◆ Aim of the exercise: Could you find each line of the data below that contains the word "execution" and copy those lines?

##########

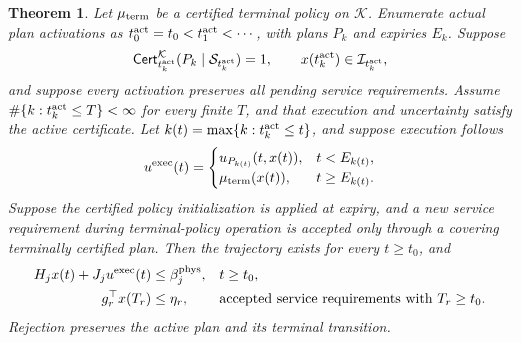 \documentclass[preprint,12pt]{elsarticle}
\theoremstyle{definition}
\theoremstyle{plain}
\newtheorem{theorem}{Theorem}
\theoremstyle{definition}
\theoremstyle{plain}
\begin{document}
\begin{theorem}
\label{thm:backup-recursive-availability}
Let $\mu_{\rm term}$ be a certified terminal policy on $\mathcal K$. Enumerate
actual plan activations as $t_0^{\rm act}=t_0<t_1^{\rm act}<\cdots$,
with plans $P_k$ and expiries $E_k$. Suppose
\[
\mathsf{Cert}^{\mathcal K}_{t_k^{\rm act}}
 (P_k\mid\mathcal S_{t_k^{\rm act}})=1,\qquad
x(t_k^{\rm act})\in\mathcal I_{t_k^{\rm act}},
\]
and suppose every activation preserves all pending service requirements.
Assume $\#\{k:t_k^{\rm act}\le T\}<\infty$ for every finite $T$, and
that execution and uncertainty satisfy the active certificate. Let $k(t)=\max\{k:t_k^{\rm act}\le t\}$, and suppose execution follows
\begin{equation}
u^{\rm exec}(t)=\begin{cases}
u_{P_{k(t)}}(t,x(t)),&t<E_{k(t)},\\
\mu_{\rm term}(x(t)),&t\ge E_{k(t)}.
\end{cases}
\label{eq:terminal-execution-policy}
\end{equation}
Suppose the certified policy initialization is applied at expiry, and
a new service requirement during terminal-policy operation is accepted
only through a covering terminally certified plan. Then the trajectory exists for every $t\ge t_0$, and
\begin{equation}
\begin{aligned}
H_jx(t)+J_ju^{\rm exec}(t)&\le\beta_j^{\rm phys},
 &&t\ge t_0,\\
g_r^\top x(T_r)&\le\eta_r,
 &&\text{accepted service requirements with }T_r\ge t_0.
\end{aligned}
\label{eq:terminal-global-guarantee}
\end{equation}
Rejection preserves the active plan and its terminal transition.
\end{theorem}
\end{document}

##########

◆ Solved problem:
that execution and uncertainty satisfy the active certificate. Let $k(t)=\max\{k:t_k^{\rm act}\le t\}$, and suppose execution follows
\label{eq:terminal-execution-policy}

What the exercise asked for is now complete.